Wednesday 1 July 1987

…Another morning at Woodbrook for the induction, and it began with us having
to do some French.
AU REVOIR!
It was actually quite good.
I have learned “Je m’appelle…”
This doesn’t mean “Seems like hell” but “My name is…”
Then we went down to the science labs for some science with Dr Something Or
Other, it sounded a bit like Dr Zopatzo.
The entire subject of the lesson was how a Bunsen Burner works.
Unfortunately then it was time for PE which was boring and afterwards we were
MADE TO HAVE A SHOWER.
Except I “forgot” my towel…

Yes, the tried-and-tested bogus memory lapse. But there was no way, absolutely no way, I was going to go into a communal shower with a load of strangers. It was enough of an ordeal being around them fully-clothed.

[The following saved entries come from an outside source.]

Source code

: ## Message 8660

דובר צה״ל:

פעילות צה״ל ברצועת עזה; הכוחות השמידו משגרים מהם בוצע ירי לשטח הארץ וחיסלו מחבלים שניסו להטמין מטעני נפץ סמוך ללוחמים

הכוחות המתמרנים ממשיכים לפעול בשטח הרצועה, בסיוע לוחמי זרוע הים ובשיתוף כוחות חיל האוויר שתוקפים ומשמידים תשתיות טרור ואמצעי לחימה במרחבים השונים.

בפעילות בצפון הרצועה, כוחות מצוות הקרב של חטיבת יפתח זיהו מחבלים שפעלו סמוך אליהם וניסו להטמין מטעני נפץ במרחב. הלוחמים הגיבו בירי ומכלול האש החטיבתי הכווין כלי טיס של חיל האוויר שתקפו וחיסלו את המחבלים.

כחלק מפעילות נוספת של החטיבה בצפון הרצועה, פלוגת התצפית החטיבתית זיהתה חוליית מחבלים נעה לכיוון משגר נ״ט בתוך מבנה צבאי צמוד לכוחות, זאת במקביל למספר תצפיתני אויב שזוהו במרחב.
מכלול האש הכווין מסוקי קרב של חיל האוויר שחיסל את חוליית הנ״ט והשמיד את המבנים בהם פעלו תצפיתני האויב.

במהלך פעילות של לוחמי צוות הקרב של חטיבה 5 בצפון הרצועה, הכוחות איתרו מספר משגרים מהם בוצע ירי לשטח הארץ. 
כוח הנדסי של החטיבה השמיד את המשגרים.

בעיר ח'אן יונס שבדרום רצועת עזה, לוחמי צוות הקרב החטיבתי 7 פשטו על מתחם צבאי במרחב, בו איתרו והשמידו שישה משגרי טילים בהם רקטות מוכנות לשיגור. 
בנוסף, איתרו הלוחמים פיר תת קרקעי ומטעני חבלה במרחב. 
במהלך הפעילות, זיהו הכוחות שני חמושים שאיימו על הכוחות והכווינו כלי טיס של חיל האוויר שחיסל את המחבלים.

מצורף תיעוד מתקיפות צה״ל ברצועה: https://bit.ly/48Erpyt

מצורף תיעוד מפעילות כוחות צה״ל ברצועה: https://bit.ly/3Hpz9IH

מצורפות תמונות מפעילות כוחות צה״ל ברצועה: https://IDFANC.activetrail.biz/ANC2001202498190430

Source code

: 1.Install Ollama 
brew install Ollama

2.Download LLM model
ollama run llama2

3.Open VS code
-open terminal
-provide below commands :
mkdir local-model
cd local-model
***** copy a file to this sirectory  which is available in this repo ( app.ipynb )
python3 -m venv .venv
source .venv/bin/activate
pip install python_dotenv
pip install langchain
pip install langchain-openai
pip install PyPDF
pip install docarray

Later in the year, when I was at secondary school for real, the post-PE shower was enforced more rigorously. A teacher would patrol the changing room, drawling a little-too-enthusiastically: “Come on boys! What are you, nancies? Drop that towel! I don’t know why you’re shy, I’ve seen it all before!”

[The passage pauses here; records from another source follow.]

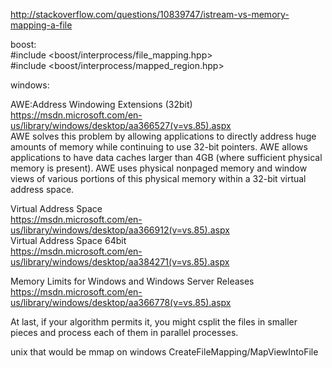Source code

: 
http://stackoverflow.com/questions/10839747/istream-vs-memory-mapping-a-file

boost:  
#include <boost/interprocess/file_mapping.hpp>  
#include <boost/interprocess/mapped_region.hpp>  

windows:  







AWE:Address Windowing Extensions (32bit)   
https://msdn.microsoft.com/en-us/library/windows/desktop/aa366527(v=vs.85).aspx  
AWE solves this problem by allowing applications to directly address huge amounts of memory while continuing to use 32-bit pointers. AWE allows applications to have data caches larger than 4GB (where sufficient physical memory is present). AWE uses physical nonpaged memory and window views of various portions of this physical memory within a 32-bit virtual address space.

Virtual Address Space  
https://msdn.microsoft.com/en-us/library/windows/desktop/aa366912(v=vs.85).aspx  
Virtual Address Space 64bit   
https://msdn.microsoft.com/en-us/library/windows/desktop/aa384271(v=vs.85).aspx  
  
Memory Limits for Windows and Windows Server Releases  
https://msdn.microsoft.com/en-us/library/windows/desktop/aa366778(v=vs.85).aspx  


At last, if your algorithm permits it, 
you might csplit the files in smaller pieces and process each of them in parallel processes.



unix that would be mmap on windows CreateFileMapping/MapViewIntoFile
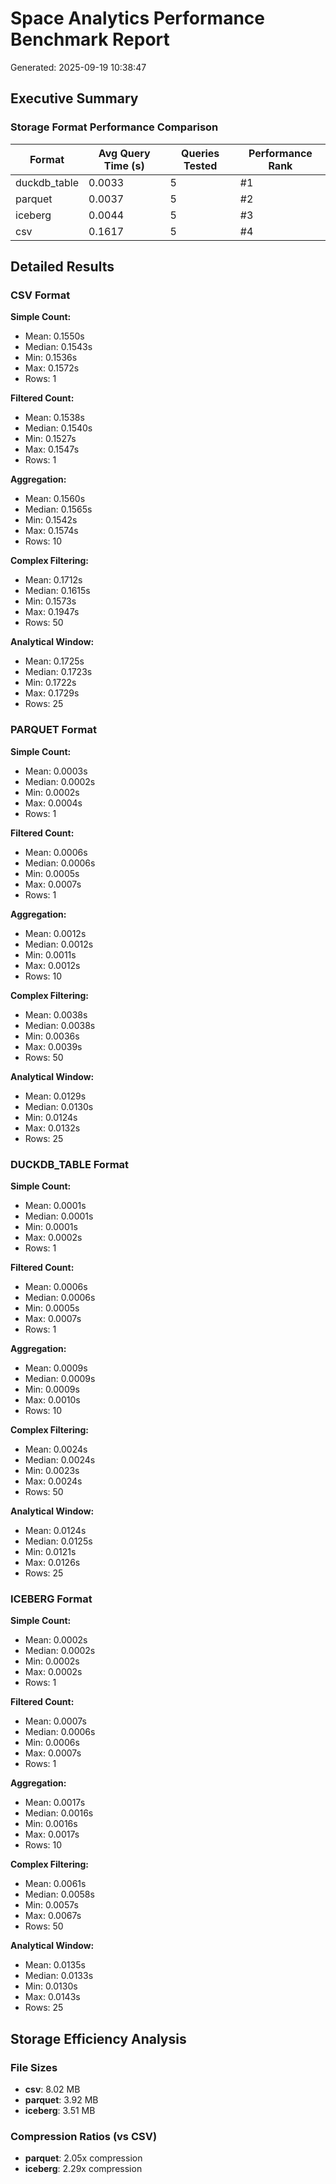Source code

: # Space Analytics Performance Benchmark Report
Generated: 2025-09-19 10:38:47

## Executive Summary

### Storage Format Performance Comparison

| Format | Avg Query Time (s) | Queries Tested | Performance Rank |
|--------|-------------------|----------------|------------------|
| duckdb_table | 0.0033 | 5 | #1 |
| parquet | 0.0037 | 5 | #2 |
| iceberg | 0.0044 | 5 | #3 |
| csv | 0.1617 | 5 | #4 |

## Detailed Results

### CSV Format

**Simple Count:**
- Mean: 0.1550s
- Median: 0.1543s
- Min: 0.1536s
- Max: 0.1572s
- Rows: 1

**Filtered Count:**
- Mean: 0.1538s
- Median: 0.1540s
- Min: 0.1527s
- Max: 0.1547s
- Rows: 1

**Aggregation:**
- Mean: 0.1560s
- Median: 0.1565s
- Min: 0.1542s
- Max: 0.1574s
- Rows: 10

**Complex Filtering:**
- Mean: 0.1712s
- Median: 0.1615s
- Min: 0.1573s
- Max: 0.1947s
- Rows: 50

**Analytical Window:**
- Mean: 0.1725s
- Median: 0.1723s
- Min: 0.1722s
- Max: 0.1729s
- Rows: 25

### PARQUET Format

**Simple Count:**
- Mean: 0.0003s
- Median: 0.0002s
- Min: 0.0002s
- Max: 0.0004s
- Rows: 1

**Filtered Count:**
- Mean: 0.0006s
- Median: 0.0006s
- Min: 0.0005s
- Max: 0.0007s
- Rows: 1

**Aggregation:**
- Mean: 0.0012s
- Median: 0.0012s
- Min: 0.0011s
- Max: 0.0012s
- Rows: 10

**Complex Filtering:**
- Mean: 0.0038s
- Median: 0.0038s
- Min: 0.0036s
- Max: 0.0039s
- Rows: 50

**Analytical Window:**
- Mean: 0.0129s
- Median: 0.0130s
- Min: 0.0124s
- Max: 0.0132s
- Rows: 25

### DUCKDB_TABLE Format

**Simple Count:**
- Mean: 0.0001s
- Median: 0.0001s
- Min: 0.0001s
- Max: 0.0002s
- Rows: 1

**Filtered Count:**
- Mean: 0.0006s
- Median: 0.0006s
- Min: 0.0005s
- Max: 0.0007s
- Rows: 1

**Aggregation:**
- Mean: 0.0009s
- Median: 0.0009s
- Min: 0.0009s
- Max: 0.0010s
- Rows: 10

**Complex Filtering:**
- Mean: 0.0024s
- Median: 0.0024s
- Min: 0.0023s
- Max: 0.0024s
- Rows: 50

**Analytical Window:**
- Mean: 0.0124s
- Median: 0.0125s
- Min: 0.0121s
- Max: 0.0126s
- Rows: 25

### ICEBERG Format

**Simple Count:**
- Mean: 0.0002s
- Median: 0.0002s
- Min: 0.0002s
- Max: 0.0002s
- Rows: 1

**Filtered Count:**
- Mean: 0.0007s
- Median: 0.0006s
- Min: 0.0006s
- Max: 0.0007s
- Rows: 1

**Aggregation:**
- Mean: 0.0017s
- Median: 0.0016s
- Min: 0.0016s
- Max: 0.0017s
- Rows: 10

**Complex Filtering:**
- Mean: 0.0061s
- Median: 0.0058s
- Min: 0.0057s
- Max: 0.0067s
- Rows: 50

**Analytical Window:**
- Mean: 0.0135s
- Median: 0.0133s
- Min: 0.0130s
- Max: 0.0143s
- Rows: 25

## Storage Efficiency Analysis

### File Sizes

- **csv**: 8.02 MB
- **parquet**: 3.92 MB
- **iceberg**: 3.51 MB

### Compression Ratios (vs CSV)

- **parquet**: 2.05x compression
- **iceberg**: 2.29x compression
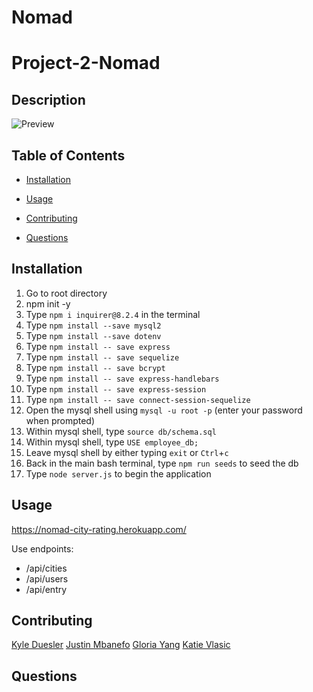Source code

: # Nomad
# Project-2-Nomad

## Description

![Preview]()

## Table of Contents

- [Installation](#installation)

- [Usage](#usage)

- [Contributing](#contributing)

- [Questions](#questions)

## Installation

1. Go to root directory
2. npm init -y
3. Type `npm i inquirer@8.2.4` in the terminal 
4. Type `npm install --save mysql2`
5. Type `npm install --save dotenv`
6. Type `npm install -- save express`
7. Type `npm install -- save sequelize`
8. Type `npm install -- save bcrypt`
9. Type `npm install -- save express-handlebars`
10. Type `npm install -- save express-session`
11. Type `npm install -- save connect-session-sequelize`
12. Open the mysql shell using `mysql -u root -p` (enter your password when prompted)
13. Within mysql shell, type `source db/schema.sql`
14. Within mysql shell, type `USE employee_db;`
15. Leave mysql shell by either typing `exit` or `Ctrl`+`c`
16. Back in the main bash terminal, type `npm run seeds` to seed the db
17. Type `node server.js` to begin the application

## Usage

https://nomad-city-rating.herokuapp.com/

Use endpoints:
* /api/cities
* /api/users
* /api/entry

## Contributing

[Kyle Duesler](https://github.com/kduesler)
[Justin Mbanefo](https://github.com/Jmbanefo)
[Gloria Yang](https://github.com/msgloriayang)
[Katie Vlasic](https://github.com/katievlasic)

## Questions
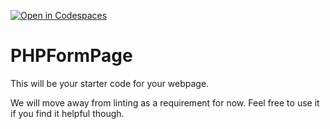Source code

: [![Open in Codespaces](https://classroom.github.com/assets/launch-codespace-7f7980b617ed060a017424585567c406b6ee15c891e84e1186181d67ecf80aa0.svg)](https://classroom.github.com/open-in-codespaces?assignment_repo_id=12228776)
# PHPFormPage

This will be your starter code for your webpage.

We will move away from linting as a requirement for now.  Feel free to use it if you find it helpful though.
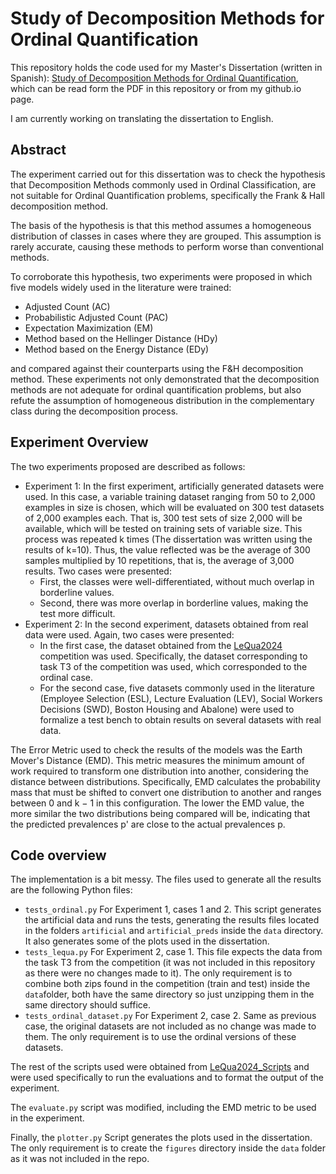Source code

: # Study of Decomposition Methods for Ordinal Quantification

This repository holds the code used for my Master's Dissertation (written in Spanish): [Study of Decomposition Methods for Ordinal Quantification](https://perezdavid-98.github.io/files/Master_Dissertation_Study_of_Decomposition_Methods_For_Ordinal_Quantification.pdf),
which can be read form the PDF in this repository or from my github.io page. 

I am currently working on translating the dissertation to English. 


## Abstract
The experiment carried out for this dissertation was to check the hypothesis that Decomposition Methods commonly used in Ordinal Classification, are not suitable for Ordinal Quantification problems, specifically the Frank & Hall decomposition method.

The basis of the hypothesis is that this method assumes a homogeneous distribution of classes in cases where they are grouped. This assumption is rarely accurate, causing these methods to perform worse than conventional methods.

To corroborate this hypothesis, two experiments were proposed in which five models widely used in the literature were trained:

* Adjusted Count (AC)
* Probabilistic Adjusted Count (PAC)
* Expectation Maximization (EM)
* Method based on the Hellinger Distance (HDy)
* Method based on the Energy Distance (EDy)

and compared against their counterparts using the F&H decomposition method. 
These experiments not only demonstrated that the decomposition methods are not adequate for ordinal quantification problems, but also refute the assumption of homogeneous distribution in the complementary class during the decomposition process.

## Experiment Overview

The two experiments proposed are described as follows:

* Experiment 1: In the first experiment, artificially generated datasets were used. In this case, a variable training dataset ranging from 50 to 2,000 examples in size is chosen, which will be evaluated on 300 test datasets of 2,000 examples each. That is, 300 test sets of size 2,000 will be available, which will be tested on training sets of variable size. This process was repeated k times (The dissertation was written using the results of k=10). Thus, the value reflected was be the average of 300 samples multiplied by 10 repetitions, that is, the average of 3,000 results. 
Two cases were presented: 
    * First, the classes were well-differentiated, without much overlap in borderline values.
    * Second, there was more overlap in borderline values, making the test more difficult.
* Experiment 2: In the second experiment, datasets obtained from real data were used. Again, two cases were presented:
    * In the first case, the dataset obtained from the [LeQua2024](https://lequa2024.github.io/) competition was used. Specifically, the dataset corresponding to task T3 of the competition was used, which corresponded to the ordinal case. 
    * For the second case, five datasets commonly used in the literature (Employee Selection (ESL), Lecture Evaluation (LEV), Social Workers Decisions (SWD), Boston Housing and Abalone) were used to formalize a test bench to obtain results on several datasets with real data.

The Error Metric used to check the results of the models was the Earth Mover's Distance (EMD). 
This metric measures the minimum amount of work required to transform one distribution into another, considering the distance between distributions.
Specifically, EMD calculates the probability mass that must be shifted to convert one distribution to another and ranges between 0 and k − 1 in this configuration. The lower the EMD value, the more similar the two distributions being compared will be, indicating that the predicted prevalences p' are close to the actual prevalences p.


## Code overview

The implementation is a bit messy. The files used to generate all the results are the following Python files:

* `tests_ordinal.py` For Experiment 1, cases 1 and 2. This script generates the artificial data and runs the tests, generating the results files located in the folders `artificial` and `artificial_preds` inside the `data` directory. It also generates some of the plots used in the dissertation.
* `tests_lequa.py` For Experiment 2, case 1. This file expects the data from the task T3 from the competition (it was not included in this repository as there were no changes made to it). The only requirement is to combine both zips found in the competition (train and test) inside the `data`folder, both have the same directory so just unzipping them in the same directory should suffice. 
* `tests_ordinal_dataset.py` For Experiment 2, case 2. Same as previous case, the original datasets are not included as no change was made to them. The only requirement is to use the ordinal versions of these datasets.

The rest of the scripts used were obtained from [LeQua2024_Scripts](https://github.com/HLT-ISTI/LeQua2024_scripts) and were used specifically to run the evaluations and to format the output of the experiment.

The `evaluate.py` script was modified, including the EMD metric to be used in the experiment.


Finally, the `plotter.py` Script generates the plots used in the dissertation. The only requirement is to create the `figures` directory inside the `data` folder as it was not included in the repo.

He’d also threaten not to return our valuables, which we’d had to hand over before the lesson to his tiresomely unoriginal cry of “Baubles, bangles and beads!” and which he kept in a Tupperware container.

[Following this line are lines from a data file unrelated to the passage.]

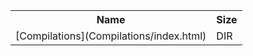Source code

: <table>
<tr><th>Name</th><th>Size</th></tr>
<tr><td>[Compilations](Compilations/index.html)</td><td>DIR</td></tr>
</table>
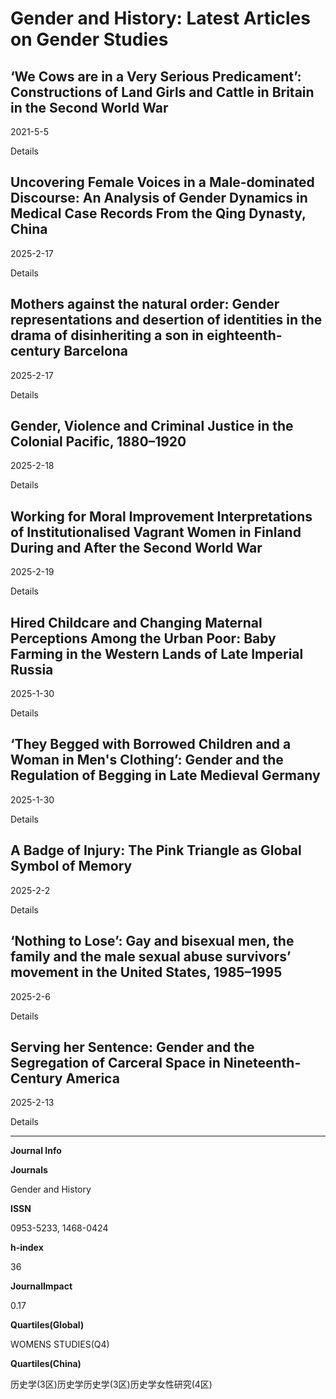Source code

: # Gender and History: Latest Articles on Gender Studies

## ‘We Cows are in a Very Serious Predicament’: Constructions of Land Girls and Cattle in Britain in the Second World War

2021-5-5

Details

## Uncovering Female Voices in a Male‐dominated Discourse: An Analysis of Gender Dynamics in Medical Case Records From the Qing Dynasty, China

2025-2-17

Details

## Mothers against the natural order: Gender representations and desertion of identities in the drama of disinheriting a son in eighteenth‐century Barcelona

2025-2-17

Details

## Gender, Violence and Criminal Justice in the Colonial Pacific, 1880–1920

2025-2-18

Details

## Working for Moral Improvement Interpretations of Institutionalised Vagrant Women in Finland During and After the Second World War

2025-2-19

Details

## Hired Childcare and Changing Maternal Perceptions Among the Urban Poor: Baby Farming in the Western Lands of Late Imperial Russia

2025-1-30

Details

## ‘They Begged with Borrowed Children and a Woman in Men's Clothing’: Gender and the Regulation of Begging in Late Medieval Germany

2025-1-30

Details

## A Badge of Injury: The Pink Triangle as Global Symbol of Memory

2025-2-2

Details

## ‘Nothing to Lose’: Gay and bisexual men, the family and the male sexual abuse survivors’ movement in the United States, 1985–1995

2025-2-6

Details

## Serving her Sentence: Gender and the Segregation of Carceral Space in Nineteenth‐Century America

2025-2-13

Details

---

**Journal Info**

**Journals**

Gender and History

**ISSN**

0953-5233, 1468-0424

**h-index**

36

**JournalImpact**

0.17

**Quartiles(Global)**

WOMENS STUDIES(Q4)

**Quartiles(China)**

历史学(3区)历史学历史学(3区)历史学女性研究(4区)
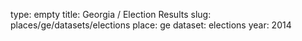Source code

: type: empty
title: Georgia / Election Results
slug: places/ge/datasets/elections
place: ge
dataset: elections
year: 2014
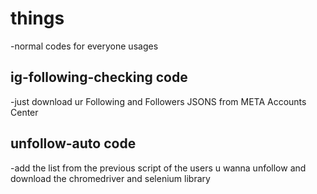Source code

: # things
-normal codes for everyone usages

## ig-following-checking code
  -just download ur Following and Followers JSONS from META Accounts Center
## unfollow-auto code
  -add the list from the previous script of the users u wanna unfollow and download the chromedriver and selenium library
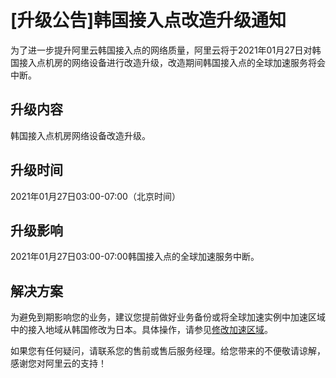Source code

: # \[升级公告\]韩国接入点改造升级通知

为了进一步提升阿里云韩国接入点的网络质量，阿里云将于2021年01月27日对韩国接入点机房的网络设备进行改造升级，改造期间韩国接入点的全球加速服务将会中断。

## 升级内容

韩国接入点机房网络设备改造升级。

## 升级时间

2021年01月27日03:00-07:00（北京时间）

## 升级影响

2021年01月27日03:00-07:00韩国接入点的全球加速服务中断。

## 解决方案

为避免到期影响您的业务，建议您提前做好业务备份或将全球加速实例中加速区域中的接入地域从韩国修改为日本。具体操作，请参见[修改加速区域](/cn.zh-CN/用户指南/加速区域/修改加速区域.md)。

如果您有任何疑问，请联系您的售前或售后服务经理。给您带来的不便敬请谅解，感谢您对阿里云的支持！

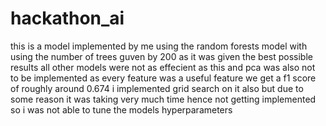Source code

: # hackathon_ai
this is a model implemented by me using the random forests model with using the number of trees guven by 200 as it was given the best possible results all other models were not as effecient as this and pca was also not to be implemented as every feature was a useful feature we get a f1 score of roughly around 0.674 i implemented grid search on it also but due to some reason it was taking very much time hence  not getting implemented so i was not able to tune the models hyperparameters

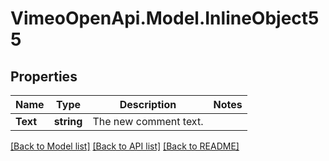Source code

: # VimeoOpenApi.Model.InlineObject55
## Properties

Name | Type | Description | Notes
------------ | ------------- | ------------- | -------------
**Text** | **string** | The new comment text. | 

[[Back to Model list]](../README.md#documentation-for-models) [[Back to API list]](../README.md#documentation-for-api-endpoints) [[Back to README]](../README.md)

If absolutely everyone had been forced into the showers, and absolutely everyone had shared the indignity and embarrassment, it might have been a little less unbearable. But the cheats cheated, the skivers skived, the bold ones answered back, and the remaining minority of us did what we were told and just felt even worse.

Friday 3 April 1987

…We had an assembly practice.
It turned out terrible.
People didn’t know their lines, [our teacher] told everybody to shout because
he couldn’t hear them, and I was absolutely useless.
The theme of the assembly is ‘Don’t Panic’ – but if anyone is panicking it is us.
Lunch was rice, mixed veg and chicken in lovely gravy, and shortbread with
a cherry on top for pudding.
Edward and Mrs Simpson’s jewels were sold today for staggering prices…

The assembly was the first in which I’d been involved since the humiliation of the previous June. I made sure I did not have such a prominent role this time round, but nevertheless I’d still taken it upon myself to insist upon some gimmicks.

One involved some comedy sound effects, which wasn’t too bad. Another involved a whoopee cushion, which would at least get the infants tittering.

But the third, and I’m holding my head in my hands as I type, was – well, there’s no way of putting this that doesn’t make me look insufferably smug and pompous.

It was a spoof of Panorama.

BECAUSE OBVIOUSLY THERE’S NO CHANCE THAT COULD FAIL IN FRONT OF AN AUDIENCE OF PRIMARY SCHOOL CHILDREN.